───── INFORMATION GIVEN

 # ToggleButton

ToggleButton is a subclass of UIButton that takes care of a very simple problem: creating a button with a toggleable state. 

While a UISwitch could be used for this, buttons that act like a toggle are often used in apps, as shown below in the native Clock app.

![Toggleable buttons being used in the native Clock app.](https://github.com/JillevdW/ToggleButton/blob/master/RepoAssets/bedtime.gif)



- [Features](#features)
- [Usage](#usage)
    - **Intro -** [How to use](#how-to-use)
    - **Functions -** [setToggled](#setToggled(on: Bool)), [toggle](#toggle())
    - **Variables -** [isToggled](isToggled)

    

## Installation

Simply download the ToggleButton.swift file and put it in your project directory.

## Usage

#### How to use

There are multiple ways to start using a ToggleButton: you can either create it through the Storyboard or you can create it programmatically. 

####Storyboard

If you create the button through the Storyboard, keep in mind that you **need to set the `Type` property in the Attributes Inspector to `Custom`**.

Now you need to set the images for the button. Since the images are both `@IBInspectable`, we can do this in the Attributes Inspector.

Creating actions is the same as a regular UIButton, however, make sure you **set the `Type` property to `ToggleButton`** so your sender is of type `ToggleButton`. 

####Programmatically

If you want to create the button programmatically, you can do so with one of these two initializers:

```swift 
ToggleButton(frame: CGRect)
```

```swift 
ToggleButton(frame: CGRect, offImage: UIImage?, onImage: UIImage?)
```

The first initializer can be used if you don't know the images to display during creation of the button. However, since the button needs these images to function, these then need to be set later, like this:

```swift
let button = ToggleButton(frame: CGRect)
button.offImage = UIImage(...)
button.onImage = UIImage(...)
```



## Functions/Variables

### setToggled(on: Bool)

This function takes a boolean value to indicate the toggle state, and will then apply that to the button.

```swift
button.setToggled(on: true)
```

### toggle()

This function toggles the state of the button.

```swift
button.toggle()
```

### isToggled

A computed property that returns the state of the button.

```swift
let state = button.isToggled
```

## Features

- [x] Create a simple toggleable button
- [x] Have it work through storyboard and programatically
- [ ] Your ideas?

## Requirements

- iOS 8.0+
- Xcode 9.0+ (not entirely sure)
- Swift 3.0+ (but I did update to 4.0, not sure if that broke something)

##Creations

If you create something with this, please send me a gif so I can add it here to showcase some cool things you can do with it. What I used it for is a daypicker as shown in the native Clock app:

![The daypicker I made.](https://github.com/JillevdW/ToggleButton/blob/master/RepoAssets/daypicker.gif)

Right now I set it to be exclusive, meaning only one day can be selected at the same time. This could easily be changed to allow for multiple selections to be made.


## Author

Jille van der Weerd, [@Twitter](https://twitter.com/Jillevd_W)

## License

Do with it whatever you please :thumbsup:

──────────

EXERCISE BRIEF: Without leaving anything out, output all of the data above exactly.

WRITTEN RESPONSE:
 # ToggleButton

ToggleButton is a subclass of UIButton that takes care of a very simple problem: creating a button with a toggleable state. 

While a UISwitch could be used for this, buttons that act like a toggle are often used in apps, as shown below in the native Clock app.

![Toggleable buttons being used in the native Clock app.](https://github.com/JillevdW/ToggleButton/blob/master/RepoAssets/bedtime.gif)



- [Features](#features)
- [Usage](#usage)
    - **Intro -** [How to use](#how-to-use)
    - **Functions -** [setToggled](#setToggled(on: Bool)), [toggle](#toggle())
    - **Variables -** [isToggled](isToggled)

    

## Installation

Simply download the ToggleButton.swift file and put it in your project directory.

## Usage

#### How to use

There are multiple ways to start using a ToggleButton: you can either create it through the Storyboard or you can create it programmatically. 

####Storyboard

If you create the button through the Storyboard, keep in mind that you **need to set the `Type` property in the Attributes Inspector to `Custom`**.

Now you need to set the images for the button. Since the images are both `@IBInspectable`, we can do this in the Attributes Inspector.

Creating actions is the same as a regular UIButton, however, make sure you **set the `Type` property to `ToggleButton`** so your sender is of type `ToggleButton`. 

####Programmatically

If you want to create the button programmatically, you can do so with one of these two initializers:

```swift 
ToggleButton(frame: CGRect)
```

```swift 
ToggleButton(frame: CGRect, offImage: UIImage?, onImage: UIImage?)
```

The first initializer can be used if you don't know the images to display during creation of the button. However, since the button needs these images to function, these then need to be set later, like this:

```swift
let button = ToggleButton(frame: CGRect)
button.offImage = UIImage(...)
button.onImage = UIImage(...)
```



## Functions/Variables

### setToggled(on: Bool)

This function takes a boolean value to indicate the toggle state, and will then apply that to the button.

```swift
button.setToggled(on: true)
```

### toggle()

This function toggles the state of the button.

```swift
button.toggle()
```

### isToggled

A computed property that returns the state of the button.

```swift
let state = button.isToggled
```

## Features

- [x] Create a simple toggleable button
- [x] Have it work through storyboard and programatically
- [ ] Your ideas?

## Requirements

- iOS 8.0+
- Xcode 9.0+ (not entirely sure)
- Swift 3.0+ (but I did update to 4.0, not sure if that broke something)

##Creations

If you create something with this, please send me a gif so I can add it here to showcase some cool things you can do with it. What I used it for is a daypicker as shown in the native Clock app:

![The daypicker I made.](https://github.com/JillevdW/ToggleButton/blob/master/RepoAssets/daypicker.gif)

Right now I set it to be exclusive, meaning only one day can be selected at the same time. This could easily be changed to allow for multiple selections to be made.


## Author

Jille van der Weerd, [@Twitter](https://twitter.com/Jillevd_W)

## License

Do with it whatever you please :thumbsup:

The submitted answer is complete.